Un univers avec ses propres règles
L’hôpital a son propre rythme, et il ne demande pas notre avis. Les mains de l’infirmière qui change la perfusion, les pas assurés du médecin dans le couloir, les visages qui entrent et sortent de la chambre… Tout forme un ballet précis, cadencé par des bips et des bourdonnements.
Fermer les yeux n’y change rien. Ce rythme-là s’infiltre partout, jusque dans la poitrine. Le temps perd son sens habituel. Les aiguilles de la montre tournent, mais les heures, elles, semblent immobiles.
Guérir, c’est aussi retrouver sa propre voix
Ce témoignage, inspiré d’expériences réelles, pose une question qu’on n’entend pas assez : et si la guérison ne se résumait pas à des points de suture et des analyses sanguines ? Derrière chaque lit d’hôpital, il y a une histoire intérieure que nul graphique médical ne peut mesurer.
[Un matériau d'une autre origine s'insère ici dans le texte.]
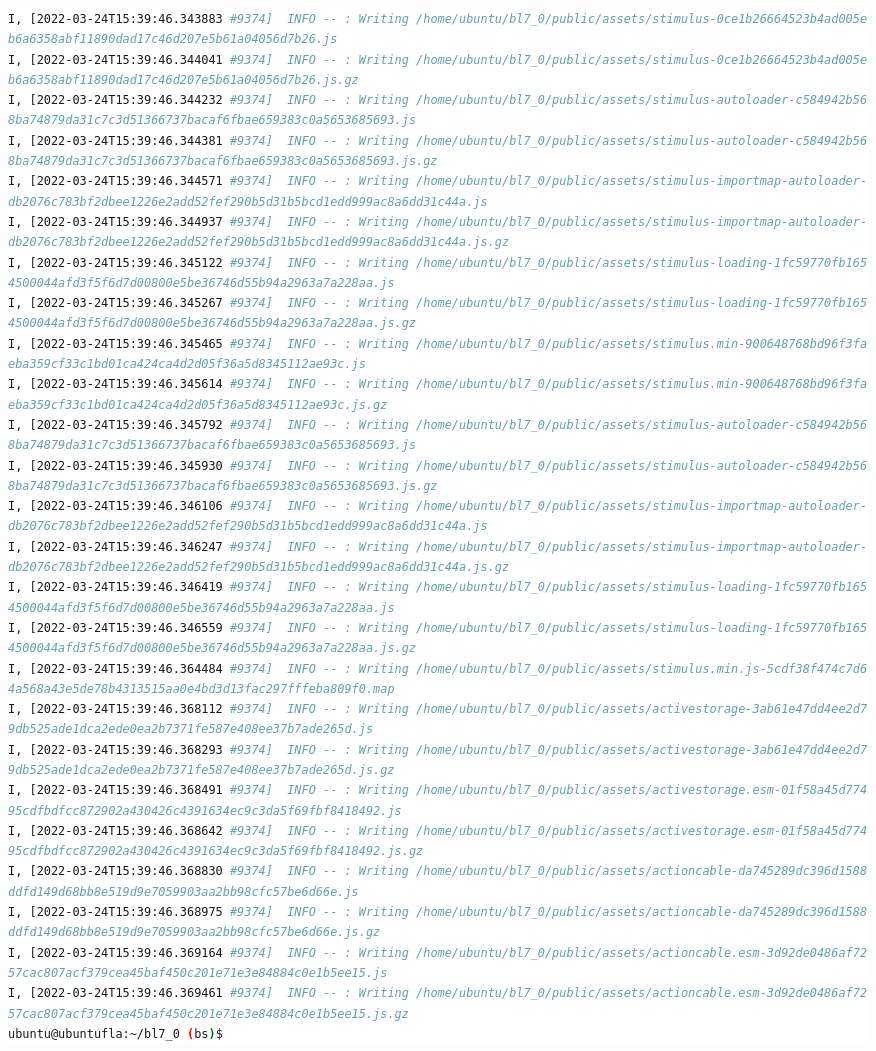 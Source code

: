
 ```bash
I, [2022-03-24T15:39:46.343883 #9374]  INFO -- : Writing /home/ubuntu/bl7_0/public/assets/stimulus-0ce1b26664523b4ad005eb6a6358abf11890dad17c46d207e5b61a04056d7b26.js
I, [2022-03-24T15:39:46.344041 #9374]  INFO -- : Writing /home/ubuntu/bl7_0/public/assets/stimulus-0ce1b26664523b4ad005eb6a6358abf11890dad17c46d207e5b61a04056d7b26.js.gz
I, [2022-03-24T15:39:46.344232 #9374]  INFO -- : Writing /home/ubuntu/bl7_0/public/assets/stimulus-autoloader-c584942b568ba74879da31c7c3d51366737bacaf6fbae659383c0a5653685693.js
I, [2022-03-24T15:39:46.344381 #9374]  INFO -- : Writing /home/ubuntu/bl7_0/public/assets/stimulus-autoloader-c584942b568ba74879da31c7c3d51366737bacaf6fbae659383c0a5653685693.js.gz
I, [2022-03-24T15:39:46.344571 #9374]  INFO -- : Writing /home/ubuntu/bl7_0/public/assets/stimulus-importmap-autoloader-db2076c783bf2dbee1226e2add52fef290b5d31b5bcd1edd999ac8a6dd31c44a.js
I, [2022-03-24T15:39:46.344937 #9374]  INFO -- : Writing /home/ubuntu/bl7_0/public/assets/stimulus-importmap-autoloader-db2076c783bf2dbee1226e2add52fef290b5d31b5bcd1edd999ac8a6dd31c44a.js.gz
I, [2022-03-24T15:39:46.345122 #9374]  INFO -- : Writing /home/ubuntu/bl7_0/public/assets/stimulus-loading-1fc59770fb1654500044afd3f5f6d7d00800e5be36746d55b94a2963a7a228aa.js
I, [2022-03-24T15:39:46.345267 #9374]  INFO -- : Writing /home/ubuntu/bl7_0/public/assets/stimulus-loading-1fc59770fb1654500044afd3f5f6d7d00800e5be36746d55b94a2963a7a228aa.js.gz
I, [2022-03-24T15:39:46.345465 #9374]  INFO -- : Writing /home/ubuntu/bl7_0/public/assets/stimulus.min-900648768bd96f3faeba359cf33c1bd01ca424ca4d2d05f36a5d8345112ae93c.js
I, [2022-03-24T15:39:46.345614 #9374]  INFO -- : Writing /home/ubuntu/bl7_0/public/assets/stimulus.min-900648768bd96f3faeba359cf33c1bd01ca424ca4d2d05f36a5d8345112ae93c.js.gz
I, [2022-03-24T15:39:46.345792 #9374]  INFO -- : Writing /home/ubuntu/bl7_0/public/assets/stimulus-autoloader-c584942b568ba74879da31c7c3d51366737bacaf6fbae659383c0a5653685693.js
I, [2022-03-24T15:39:46.345930 #9374]  INFO -- : Writing /home/ubuntu/bl7_0/public/assets/stimulus-autoloader-c584942b568ba74879da31c7c3d51366737bacaf6fbae659383c0a5653685693.js.gz
I, [2022-03-24T15:39:46.346106 #9374]  INFO -- : Writing /home/ubuntu/bl7_0/public/assets/stimulus-importmap-autoloader-db2076c783bf2dbee1226e2add52fef290b5d31b5bcd1edd999ac8a6dd31c44a.js
I, [2022-03-24T15:39:46.346247 #9374]  INFO -- : Writing /home/ubuntu/bl7_0/public/assets/stimulus-importmap-autoloader-db2076c783bf2dbee1226e2add52fef290b5d31b5bcd1edd999ac8a6dd31c44a.js.gz
I, [2022-03-24T15:39:46.346419 #9374]  INFO -- : Writing /home/ubuntu/bl7_0/public/assets/stimulus-loading-1fc59770fb1654500044afd3f5f6d7d00800e5be36746d55b94a2963a7a228aa.js
I, [2022-03-24T15:39:46.346559 #9374]  INFO -- : Writing /home/ubuntu/bl7_0/public/assets/stimulus-loading-1fc59770fb1654500044afd3f5f6d7d00800e5be36746d55b94a2963a7a228aa.js.gz
I, [2022-03-24T15:39:46.364484 #9374]  INFO -- : Writing /home/ubuntu/bl7_0/public/assets/stimulus.min.js-5cdf38f474c7d64a568a43e5de78b4313515aa0e4bd3d13fac297fffeba809f0.map
I, [2022-03-24T15:39:46.368112 #9374]  INFO -- : Writing /home/ubuntu/bl7_0/public/assets/activestorage-3ab61e47dd4ee2d79db525ade1dca2ede0ea2b7371fe587e408ee37b7ade265d.js
I, [2022-03-24T15:39:46.368293 #9374]  INFO -- : Writing /home/ubuntu/bl7_0/public/assets/activestorage-3ab61e47dd4ee2d79db525ade1dca2ede0ea2b7371fe587e408ee37b7ade265d.js.gz
I, [2022-03-24T15:39:46.368491 #9374]  INFO -- : Writing /home/ubuntu/bl7_0/public/assets/activestorage.esm-01f58a45d77495cdfbdfcc872902a430426c4391634ec9c3da5f69fbf8418492.js
I, [2022-03-24T15:39:46.368642 #9374]  INFO -- : Writing /home/ubuntu/bl7_0/public/assets/activestorage.esm-01f58a45d77495cdfbdfcc872902a430426c4391634ec9c3da5f69fbf8418492.js.gz
I, [2022-03-24T15:39:46.368830 #9374]  INFO -- : Writing /home/ubuntu/bl7_0/public/assets/actioncable-da745289dc396d1588ddfd149d68bb8e519d9e7059903aa2bb98cfc57be6d66e.js
I, [2022-03-24T15:39:46.368975 #9374]  INFO -- : Writing /home/ubuntu/bl7_0/public/assets/actioncable-da745289dc396d1588ddfd149d68bb8e519d9e7059903aa2bb98cfc57be6d66e.js.gz
I, [2022-03-24T15:39:46.369164 #9374]  INFO -- : Writing /home/ubuntu/bl7_0/public/assets/actioncable.esm-3d92de0486af7257cac807acf379cea45baf450c201e71e3e84884c0e1b5ee15.js
I, [2022-03-24T15:39:46.369461 #9374]  INFO -- : Writing /home/ubuntu/bl7_0/public/assets/actioncable.esm-3d92de0486af7257cac807acf379cea45baf450c201e71e3e84884c0e1b5ee15.js.gz
ubuntu@ubuntufla:~/bl7_0 (bs)$
```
Retrouver son élan, sa mémoire, le fil de ses pensées… Tout cela prend du temps. Bien plus que ce que les pronostics médicaux laissent entrevoir. Et pourtant, au cœur de cette fragilité, quelque chose tient bon : la conscience d’être vivante, d’avancer, même lentement.
Quinze jours peuvent ressembler à toute une traversée — et parfois, c’est exactement ce que c’est.